Photo automated sniper by julian hetzel   fotografie bas de brouwer

Julian Hetzel « Les frontières sont minces entre un artiste et un activiste »

Propos recueillis par Wilson Le Personnic

Publié le 15 septembre 2017

D’origine allemande, Julian Hetzel travaille et vit aujourd’hui à Utrecht aux Pays-Bas. Artiste plasticien et musicien, il développe depuis plusieurs années une recherche au croisement de la performance, du théâtre et des arts visuels. Créée à Amsterdam au printemps dernier, sa dernière création The Automated Sniper s’inspire de l’usage militaire des drones et questionne le spectateur sur son rapport à la violence, notamment au regard des jeux vidéos en vision subjective.

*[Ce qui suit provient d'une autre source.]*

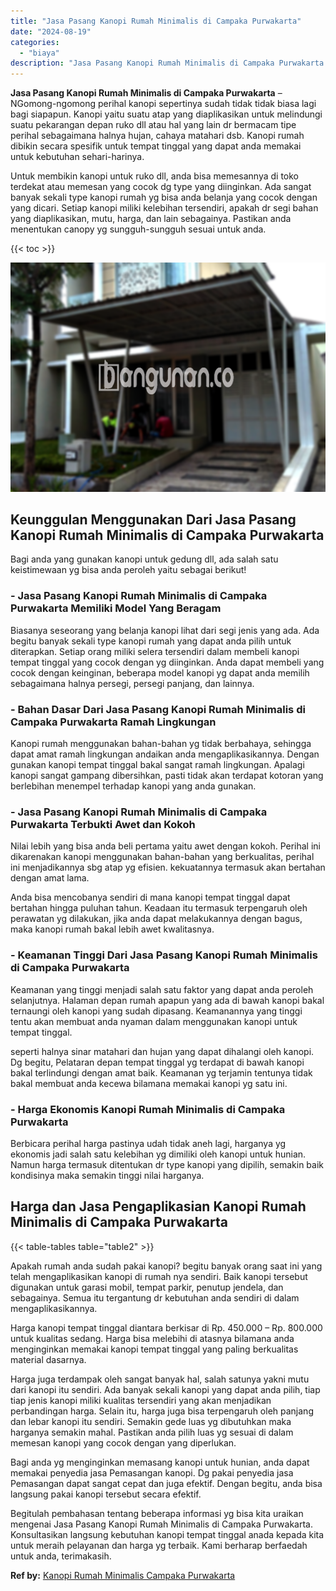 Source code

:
```yaml
---
title: "Jasa Pasang Kanopi Rumah Minimalis di Campaka Purwakarta"
date: "2024-08-19"
categories: 
  - "biaya"
description: "Jasa Pasang Kanopi Rumah Minimalis di Campaka Purwakarta. Begitulah pembahasan tentang beberapa informasi yg bisa kita uraikan mengenai Jasa Pasang Kanopi Ru..."
---
```


**Jasa Pasang Kanopi Rumah Minimalis di Campaka Purwakarta** – NGomong-ngomong perihal kanopi sepertinya sudah tidak tidak biasa lagi bagi siapapun. Kanopi yaitu suatu atap yang diaplikasikan untuk melindungi suatu pekarangan depan ruko dll atau hal yang lain dr bermacam tipe perihal sebagaimana halnya hujan, cahaya matahari dsb. Kanopi rumah dibikin secara spesifik untuk tempat tinggal yang dapat anda memakai untuk kebutuhan sehari-harinya.

Untuk membikin kanopi untuk ruko dll, anda bisa memesannya di toko terdekat atau memesan yang cocok dg type yang diinginkan. Ada sangat banyak sekali type kanopi rumah yg bisa anda belanja yang cocok dengan yang dicari. Setiap kanopi miliki kelebihan tersendiri, apakah dr segi bahan yang diaplikasikan, mutu, harga, dan lain sebagainya. Pastikan anda menentukan canopy yg sungguh-sungguh sesuai untuk anda.

{{< toc >}}

![Jasa Pasang Kanopi Rumah Minimalis di Campaka Purwakarta](/images/harga-kanopi-minimalis-46.png)

## Keunggulan Menggunakan Dari Jasa Pasang Kanopi Rumah Minimalis di Campaka Purwakarta

Bagi anda yang gunakan kanopi untuk gedung dll, ada salah satu keistimewaan yg bisa anda peroleh yaitu sebagai berikut!

### \- Jasa Pasang Kanopi Rumah Minimalis di Campaka Purwakarta Memiliki Model Yang Beragam

Biasanya seseorang yang belanja kanopi lihat dari segi jenis yang ada. Ada begitu banyak sekali type kanopi rumah yang dapat anda pilih untuk diterapkan. Setiap orang miliki selera tersendiri dalam membeli kanopi tempat tinggal yang cocok dengan yg diinginkan. Anda dapat membeli yang cocok dengan keinginan, beberapa model kanopi yg dapat anda memilih sebagaimana halnya persegi, persegi panjang, dan lainnya.

### \- Bahan Dasar Dari Jasa Pasang Kanopi Rumah Minimalis di Campaka Purwakarta Ramah Lingkungan

Kanopi rumah menggunakan bahan-bahan yg tidak berbahaya, sehingga dapat amat ramah lingkungan andaikan anda mengaplikasikannya. Dengan gunakan kanopi tempat tinggal bakal sangat ramah lingkungan. Apalagi kanopi sangat gampang dibersihkan, pasti tidak akan terdapat kotoran yang berlebihan menempel terhadap kanopi yang anda gunakan.

### \- Jasa Pasang Kanopi Rumah Minimalis di Campaka Purwakarta Terbukti Awet dan Kokoh

Nilai lebih yang bisa anda beli pertama yaitu awet dengan kokoh. Perihal ini dikarenakan kanopi menggunakan bahan-bahan yang berkualitas, perihal ini menjadikannya sbg atap yg efisien. kekuatannya termasuk akan bertahan dengan amat lama.

Anda bisa mencobanya sendiri di mana kanopi tempat tinggal dapat bertahan hingga puluhan tahun. Keadaan itu termasuk terpengaruh oleh perawatan yg dilakukan, jika anda dapat melakukannya dengan bagus, maka kanopi rumah bakal lebih awet kwalitasnya.

### \- Keamanan Tinggi Dari Jasa Pasang Kanopi Rumah Minimalis di Campaka Purwakarta

Keamanan yang tinggi menjadi salah satu faktor yang dapat anda peroleh selanjutnya. Halaman depan rumah apapun yang ada di bawah kanopi bakal ternaungi oleh kanopi yang sudah dipasang. Keamanannya yang tinggi tentu akan membuat anda nyaman dalam menggunakan kanopi untuk tempat tinggal.

seperti halnya sinar matahari dan hujan yang dapat dihalangi oleh kanopi. Dg begitu, Pelataran depan tempat tinggal yg terdapat di bawah kanopi bakal terlindungi dengan amat baik. Keamanan yg terjamin tentunya tidak bakal membuat anda kecewa bilamana memakai kanopi yg satu ini.

### \- Harga Ekonomis Kanopi Rumah Minimalis di Campaka Purwakarta

Berbicara perihal harga pastinya udah tidak aneh lagi, harganya yg ekonomis jadi salah satu kelebihan yg dimiliki oleh kanopi untuk hunian. Namun harga termasuk ditentukan dr type kanopi yang dipilih, semakin baik kondisinya maka semakin tinggi nilai harganya.

## Harga dan Jasa Pengaplikasian Kanopi Rumah Minimalis di Campaka Purwakarta

{{< table-tables table="table2" >}}

Apakah rumah anda sudah pakai kanopi? begitu banyak orang saat ini yang telah mengaplikasikan kanopi di rumah nya sendiri. Baik kanopi tersebut digunakan untuk garasi mobil, tempat parkir, penutup jendela, dan sebagainya. Semua itu tergantung dr kebutuhan anda sendiri di dalam mengaplikasikannya.

Harga kanopi tempat tinggal diantara berkisar di Rp. 450.000 – Rp. 800.000 untuk kualitas sedang. Harga bisa melebihi di atasnya bilamana anda menginginkan memakai kanopi tempat tinggal yang paling berkualitas material dasarnya.

Harga juga terdampak oleh sangat banyak hal, salah satunya yakni mutu dari kanopi itu sendiri. Ada banyak sekali kanopi yang dapat anda pilih, tiap tiap jenis kanopi miliki kualitas tersendiri yang akan menjadikan perbandingan harga. Selain itu, harga juga bisa terpengaruh oleh panjang dan lebar kanopi itu sendiri. Semakin gede luas yg dibutuhkan maka harganya semakin mahal. Pastikan anda pilih luas yg sesuai di dalam memesan kanopi yang cocok dengan yang diperlukan.

Bagi anda yg menginginkan memasang kanopi untuk hunian, anda dapat memakai penyedia jasa Pemasangan kanopi. Dg pakai penyedia jasa Pemasangan dapat sangat cepat dan juga efektif. Dengan begitu, anda bisa langsung pakai kanopi tersebut secara efektif.

Begitulah pembahasan tentang beberapa informasi yg bisa kita uraikan mengenai Jasa Pasang Kanopi Rumah Minimalis di Campaka Purwakarta. Konsultasikan langsung kebutuhan kanopi tempat tinggal anada kepada kita untuk meraih pelayanan dan harga yg terbaik. Kami berharap berfaedah untuk anda, terimakasih.

**Ref by:**  [Kanopi Rumah Minimalis Campaka Purwakarta](https://id.wikipedia.org/wiki/Kanopi)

Vous signez vos propres performances depuis maintenant quelques années. Au regard de votre parcours, retrouvons nous des analogies entre vos différentes pièces ?

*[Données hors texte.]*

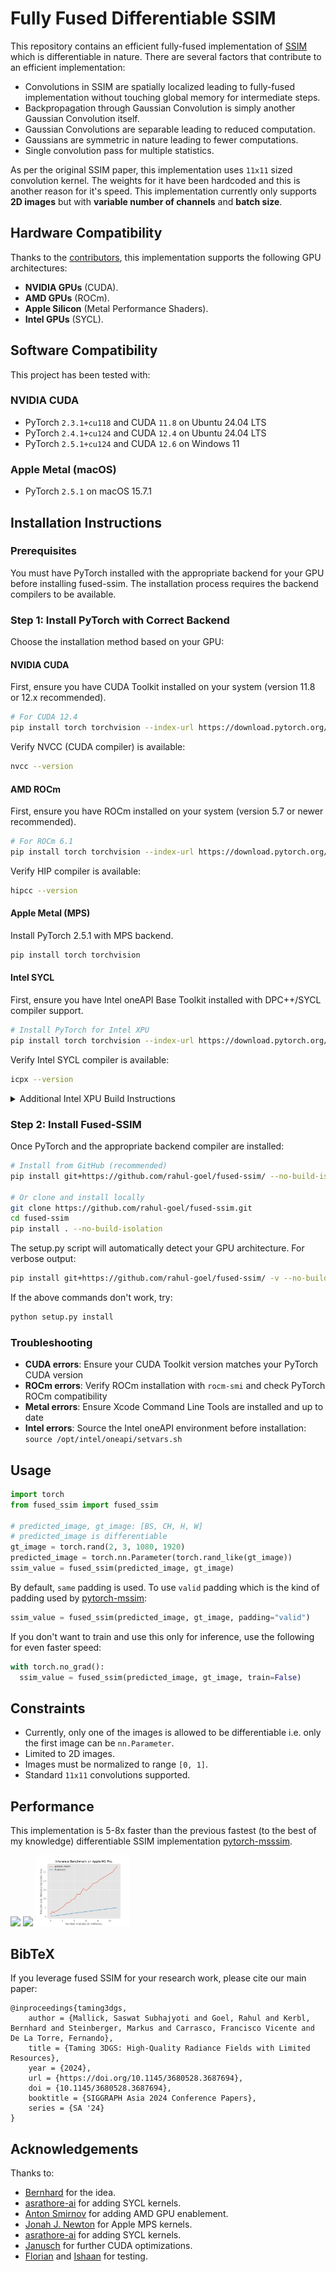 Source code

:# Fully Fused Differentiable SSIM

This repository contains an efficient fully-fused implementation of [SSIM](https://en.wikipedia.org/wiki/Structural_similarity_index_measure) which is differentiable in nature. There are several factors that contribute to an efficient implementation:
- Convolutions in SSIM are spatially localized leading to fully-fused implementation without touching global memory for intermediate steps.
- Backpropagation through Gaussian Convolution is simply another Gaussian Convolution itself.
- Gaussian Convolutions are separable leading to reduced computation.
- Gaussians are symmetric in nature leading to fewer computations.
- Single convolution pass for multiple statistics.

As per the original SSIM paper, this implementation uses `11x11` sized convolution kernel. The weights for it have been hardcoded and this is another reason for it's speed. This implementation currently only supports **2D images** but with **variable number of channels** and **batch size**.

## Hardware Compatibility

Thanks to the [contributors](#acknowledgements), this implementation supports the following GPU architectures:

- **NVIDIA GPUs** (CUDA).
- **AMD GPUs** (ROCm).
- **Apple Silicon** (Metal Performance Shaders).
- **Intel GPUs** (SYCL).

## Software Compatibility

This project has been tested with:

### NVIDIA CUDA
- PyTorch `2.3.1+cu118` and CUDA `11.8` on Ubuntu 24.04 LTS
- PyTorch `2.4.1+cu124` and CUDA `12.4` on Ubuntu 24.04 LTS
- PyTorch `2.5.1+cu124` and CUDA `12.6` on Windows 11

### Apple Metal (macOS)
- PyTorch `2.5.1` on macOS 15.7.1

## Installation Instructions

### Prerequisites

You must have PyTorch installed with the appropriate backend for your GPU before installing fused-ssim. The installation process requires the backend compilers to be available.

### Step 1: Install PyTorch with Correct Backend

Choose the installation method based on your GPU:

#### NVIDIA CUDA

First, ensure you have CUDA Toolkit installed on your system (version 11.8 or 12.x recommended).

```bash
# For CUDA 12.4
pip install torch torchvision --index-url https://download.pytorch.org/whl/cu124
```

Verify NVCC (CUDA compiler) is available:
```bash
nvcc --version
```

#### AMD ROCm

First, ensure you have ROCm installed on your system (version 5.7 or newer recommended).

```bash
# For ROCm 6.1
pip install torch torchvision --index-url https://download.pytorch.org/whl/rocm6.1
```

Verify HIP compiler is available:
```bash
hipcc --version
```

#### Apple Metal (MPS)

Install PyTorch 2.5.1 with MPS backend.

```bash
pip install torch torchvision
```

#### Intel SYCL

First, ensure you have Intel oneAPI Base Toolkit installed with DPC++/SYCL compiler support.

```bash
# Install PyTorch for Intel XPU
pip install torch torchvision --index-url https://download.pytorch.org/whl/xpu
```

Verify Intel SYCL compiler is available:
```bash
icpx --version
```

<details>
<summary>Additional Intel XPU Build Instructions</summary>

**Important:** The OneAPI version must match the version used by your PyTorch XPU installation (e.g., both should be 2025.0.*).

**Linux Build:**

Setup the OneAPI environment:
```bash
source /opt/intel/oneapi/setvars.sh
```

Install fused-ssim:
```bash
git clone https://github.com/rahul-goel/fused-ssim.git
cd fused-ssim
pip install --no-build-isolation .
```

To build a distributable wheel:
```bash
python -m build --no-isolation --wheel
```

**Windows Build:**

Setup the environment with MSBuild tools and OneAPI:
```bash
cmd /k "C:\Program Files (x86)\Microsoft Visual Studio\2022\BuildTools\VC\Auxiliary\Build\vcvars64.bat"
powershell
cmd /k "C:\Program Files (x86)\Intel\oneAPI\setvars.bat"
powershell
```

Then follow the Linux build instructions above.

**Note:** The `--no-build-isolation` flag is necessary for fused-ssim to find and link to PyTorch libraries.
</details>

### Step 2: Install Fused-SSIM

Once PyTorch and the appropriate backend compiler are installed:

```bash
# Install from GitHub (recommended)
pip install git+https://github.com/rahul-goel/fused-ssim/ --no-build-isolation

# Or clone and install locally
git clone https://github.com/rahul-goel/fused-ssim.git
cd fused-ssim
pip install . --no-build-isolation
```

The setup.py script will automatically detect your GPU architecture. For verbose output:

```bash
pip install git+https://github.com/rahul-goel/fused-ssim/ -v --no-build-isolation
```

If the above commands don't work, try:

```bash
python setup.py install
```

### Troubleshooting

- **CUDA errors**: Ensure your CUDA Toolkit version matches your PyTorch CUDA version
- **ROCm errors**: Verify ROCm installation with `rocm-smi` and check PyTorch ROCm compatibility
- **Metal errors**: Ensure Xcode Command Line Tools are installed and up to date
- **Intel errors**: Source the Intel oneAPI environment before installation: `source /opt/intel/oneapi/setvars.sh`

## Usage
```python
import torch
from fused_ssim import fused_ssim

# predicted_image, gt_image: [BS, CH, H, W]
# predicted_image is differentiable
gt_image = torch.rand(2, 3, 1080, 1920)
predicted_image = torch.nn.Parameter(torch.rand_like(gt_image))
ssim_value = fused_ssim(predicted_image, gt_image)
```

By default, `same` padding is used. To use `valid` padding which is the kind of padding used by [pytorch-mssim](https://github.com/VainF/pytorch-msssim):
```python
ssim_value = fused_ssim(predicted_image, gt_image, padding="valid")
```

If you don't want to train and use this only for inference, use the following for even faster speed:
```python
with torch.no_grad():
  ssim_value = fused_ssim(predicted_image, gt_image, train=False)
```

## Constraints
- Currently, only one of the images is allowed to be differentiable i.e. only the first image can be `nn.Parameter`.
- Limited to 2D images.
- Images must be normalized to range `[0, 1]`.
- Standard `11x11` convolutions supported.

## Performance
This implementation is 5-8x faster than the previous fastest (to the best of my knowledge) differentiable SSIM implementation [pytorch-msssim](https://github.com/VainF/pytorch-msssim).

<img src="./images/training_time_4090.png" width="30%"> <img src="./images/inference_time_4090.png" width="30%"> <img src="./images/inference_time_m1_pro.png" width="30%">

## BibTeX
If you leverage fused SSIM for your research work, please cite our main paper:
```
@inproceedings{taming3dgs,
    author = {Mallick, Saswat Subhajyoti and Goel, Rahul and Kerbl, Bernhard and Steinberger, Markus and Carrasco, Francisco Vicente and De La Torre, Fernando},
    title = {Taming 3DGS: High-Quality Radiance Fields with Limited Resources},
    year = {2024},
    url = {https://doi.org/10.1145/3680528.3687694},
    doi = {10.1145/3680528.3687694},
    booktitle = {SIGGRAPH Asia 2024 Conference Papers},
    series = {SA '24}
}
```

## Acknowledgements
Thanks to:
- [Bernhard](https://snosixtyboo.github.io) for the idea.
- [asrathore-ai](https://github.com/asrathore-ai) for adding SYCL kernels.
- [Anton Smirnov](https://pxl-th.github.io/) for adding AMD GPU enablement.
- [Jonah J. Newton](https://jonahnewton.com.au/) for Apple MPS kernels.
- [asrathore-ai](https://github.com/asrathore-ai) for adding SYCL kernels.
- [Janusch](https://github.com/MrNeRF) for further CUDA optimizations.
- [Florian](https://fhahlbohm.github.io/) and [Ishaan](https://ishaanshah.xyz) for testing.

Avec le recul, je me rend compte en effet que chacun de mes travaux sont tous liés, connectés et issus des mêmes questions. Dans certains cas, il existe également des liens évidents entre les projets. Un projet peut émerger d’un autre, en partageant les mêmes questionnements et les mêmes axes de recherche, même si ce n’était pas l’intention initiale. Avec le temps, il semble que mon équipe et moi-même développons ensemble une certaine façon de construire des torsions conceptuelles qui finissent par devenir une signature reconnaissable. Plus souvent, mes travaux génèrent une sorte de friction éthique, une rupture dans le système de valeurs morales du spectateur.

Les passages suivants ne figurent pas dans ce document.